Unique Patient Flow Strategies and Concepts:
Remember: "Best Practices don’t always yield Best Results"
"In order to face the inevitable future, the US healthcare system must re-invent itself, becoming something it has never been, with capacity far greater than we can now imagine"
What you likely don’t need is another "Best Practice" Consultant to give you yet another notebook of "Best Practices" for your bookshelf. If you’re like most managers, you have plenty. What you need instead are breakthrough strategies and rock-solid methodologies for dramatically improving your hospital’s capacity, patient flow, and key financial and satisfaction metrics.
This requires a new and more "systemic" approach…one capable of enlisting multiple toolsets, methodologies, technologies, and strategies in the development of a unique, all-encompassing, and strategic solution to your specific patient flow issues. Through Jumbee’s unique "Up-Down-Up"© and DCAMM™ approaches to Capacity and patient flow, you’ll find fresh ideas and new concepts. And you’ll see those ideas continue to come from staff and managers who have a new outlook on patient flow, interdependencies, and "process thinking".

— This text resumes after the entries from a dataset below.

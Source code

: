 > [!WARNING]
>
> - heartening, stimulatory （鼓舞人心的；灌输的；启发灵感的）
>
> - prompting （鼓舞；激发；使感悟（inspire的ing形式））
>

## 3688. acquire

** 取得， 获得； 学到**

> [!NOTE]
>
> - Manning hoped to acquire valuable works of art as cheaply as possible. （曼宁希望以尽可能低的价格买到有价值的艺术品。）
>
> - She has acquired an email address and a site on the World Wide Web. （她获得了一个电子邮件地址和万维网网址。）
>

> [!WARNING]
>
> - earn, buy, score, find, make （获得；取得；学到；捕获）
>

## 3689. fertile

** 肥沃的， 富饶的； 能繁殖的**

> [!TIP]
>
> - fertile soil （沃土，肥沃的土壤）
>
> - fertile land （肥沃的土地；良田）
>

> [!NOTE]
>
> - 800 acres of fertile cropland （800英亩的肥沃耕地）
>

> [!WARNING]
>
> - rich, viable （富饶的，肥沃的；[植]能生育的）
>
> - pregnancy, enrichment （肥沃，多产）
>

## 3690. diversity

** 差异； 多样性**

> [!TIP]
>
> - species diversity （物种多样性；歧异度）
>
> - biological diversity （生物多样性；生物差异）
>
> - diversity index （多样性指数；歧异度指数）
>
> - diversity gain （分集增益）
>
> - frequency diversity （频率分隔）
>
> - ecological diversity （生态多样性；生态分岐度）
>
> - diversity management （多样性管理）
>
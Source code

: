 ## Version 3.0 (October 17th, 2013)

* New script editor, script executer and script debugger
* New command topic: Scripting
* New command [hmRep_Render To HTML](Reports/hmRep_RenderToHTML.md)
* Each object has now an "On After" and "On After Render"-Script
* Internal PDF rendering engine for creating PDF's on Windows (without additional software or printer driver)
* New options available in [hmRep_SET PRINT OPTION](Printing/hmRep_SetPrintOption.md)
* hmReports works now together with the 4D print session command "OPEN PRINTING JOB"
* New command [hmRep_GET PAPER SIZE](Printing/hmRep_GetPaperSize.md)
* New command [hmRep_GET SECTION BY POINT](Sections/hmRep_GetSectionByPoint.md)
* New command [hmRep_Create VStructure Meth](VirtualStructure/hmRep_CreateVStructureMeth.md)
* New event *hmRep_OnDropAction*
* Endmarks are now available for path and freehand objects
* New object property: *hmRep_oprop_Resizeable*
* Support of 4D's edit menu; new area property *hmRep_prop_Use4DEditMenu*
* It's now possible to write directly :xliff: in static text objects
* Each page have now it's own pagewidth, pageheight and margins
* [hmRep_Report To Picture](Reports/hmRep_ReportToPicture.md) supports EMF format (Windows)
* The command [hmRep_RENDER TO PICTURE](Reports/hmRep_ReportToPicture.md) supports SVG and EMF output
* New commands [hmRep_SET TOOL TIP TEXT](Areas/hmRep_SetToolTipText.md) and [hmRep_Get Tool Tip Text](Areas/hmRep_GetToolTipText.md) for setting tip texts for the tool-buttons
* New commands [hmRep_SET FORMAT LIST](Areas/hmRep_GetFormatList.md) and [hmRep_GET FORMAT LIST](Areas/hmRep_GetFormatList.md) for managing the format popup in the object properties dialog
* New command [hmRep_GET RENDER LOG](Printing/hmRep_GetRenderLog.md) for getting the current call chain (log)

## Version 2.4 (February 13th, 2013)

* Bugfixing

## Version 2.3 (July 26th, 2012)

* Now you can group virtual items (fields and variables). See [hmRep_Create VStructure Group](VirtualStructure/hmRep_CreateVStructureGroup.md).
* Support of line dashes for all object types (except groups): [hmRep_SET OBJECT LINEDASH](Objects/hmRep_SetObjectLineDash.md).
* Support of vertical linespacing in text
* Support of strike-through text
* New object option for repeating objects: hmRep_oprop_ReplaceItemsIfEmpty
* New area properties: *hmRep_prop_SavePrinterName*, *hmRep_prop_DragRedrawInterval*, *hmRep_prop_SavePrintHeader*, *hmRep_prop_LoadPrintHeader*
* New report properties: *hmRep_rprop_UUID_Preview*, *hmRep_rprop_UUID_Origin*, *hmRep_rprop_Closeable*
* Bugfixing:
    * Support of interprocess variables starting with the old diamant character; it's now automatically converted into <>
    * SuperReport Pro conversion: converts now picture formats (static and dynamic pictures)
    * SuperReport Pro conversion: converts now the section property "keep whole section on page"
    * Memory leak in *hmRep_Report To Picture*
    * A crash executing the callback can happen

"No notebooks!" At Jumbee, we don’t generate notebooks, and we don’t regurgitate the same "best practices" you heard four years ago at conferences and trade shows. We strive to develop nothing short of breakthrough ideas and strategies for improving patient flow, revenues and financial health, patient, staff, and Physician satisfaction, and community service.
"Best Practices don’t always yield Best Results" This phrase was coined many years ago by one of the Jumbee founders in response to the continued (and frustrating) use of "Best Practice and Benchmarks"
consultants. What works down the street or in another state may well fail in your facility! Even the roundest of pegs won’t fit into a square hole if the circumstances aren’t just right. Jumbee’s approach is to bring the necessary tools to the table, at the right time, for the right problem. This avoids both "methodology overload" and an "all-the-world’s-a-nail approach" to problem-solving.